Directions for this task — Give every line from the entries that contains "worden".
----- Input data -----
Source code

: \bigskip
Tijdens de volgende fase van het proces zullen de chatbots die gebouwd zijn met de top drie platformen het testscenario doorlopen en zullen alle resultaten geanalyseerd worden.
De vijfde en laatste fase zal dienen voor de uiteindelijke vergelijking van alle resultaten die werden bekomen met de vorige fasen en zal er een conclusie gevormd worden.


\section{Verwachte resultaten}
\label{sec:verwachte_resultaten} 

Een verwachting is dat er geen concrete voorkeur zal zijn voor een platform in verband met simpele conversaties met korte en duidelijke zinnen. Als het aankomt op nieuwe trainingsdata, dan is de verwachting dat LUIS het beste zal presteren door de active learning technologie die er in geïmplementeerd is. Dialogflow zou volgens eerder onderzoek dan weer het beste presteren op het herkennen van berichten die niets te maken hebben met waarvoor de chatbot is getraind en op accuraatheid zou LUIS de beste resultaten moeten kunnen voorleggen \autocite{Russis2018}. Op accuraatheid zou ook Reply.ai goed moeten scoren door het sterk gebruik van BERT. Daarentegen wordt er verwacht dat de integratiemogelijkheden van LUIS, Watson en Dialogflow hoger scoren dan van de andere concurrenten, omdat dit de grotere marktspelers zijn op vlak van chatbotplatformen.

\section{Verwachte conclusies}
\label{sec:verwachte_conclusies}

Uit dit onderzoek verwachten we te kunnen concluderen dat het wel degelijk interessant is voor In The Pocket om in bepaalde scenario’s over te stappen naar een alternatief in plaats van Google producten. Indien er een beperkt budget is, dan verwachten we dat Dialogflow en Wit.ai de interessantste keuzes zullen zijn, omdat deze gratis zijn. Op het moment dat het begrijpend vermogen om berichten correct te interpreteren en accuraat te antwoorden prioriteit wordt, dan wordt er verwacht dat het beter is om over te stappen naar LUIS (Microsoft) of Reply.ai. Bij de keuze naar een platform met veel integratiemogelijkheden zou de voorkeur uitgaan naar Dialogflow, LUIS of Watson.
-----
The answer —
Tijdens de volgende fase van het proces zullen de chatbots die gebouwd zijn met de top drie platformen het testscenario doorlopen en zullen alle resultaten geanalyseerd worden.
De vijfde en laatste fase zal dienen voor de uiteindelijke vergelijking van alle resultaten die werden bekomen met de vorige fasen en zal er een conclusie gevormd worden.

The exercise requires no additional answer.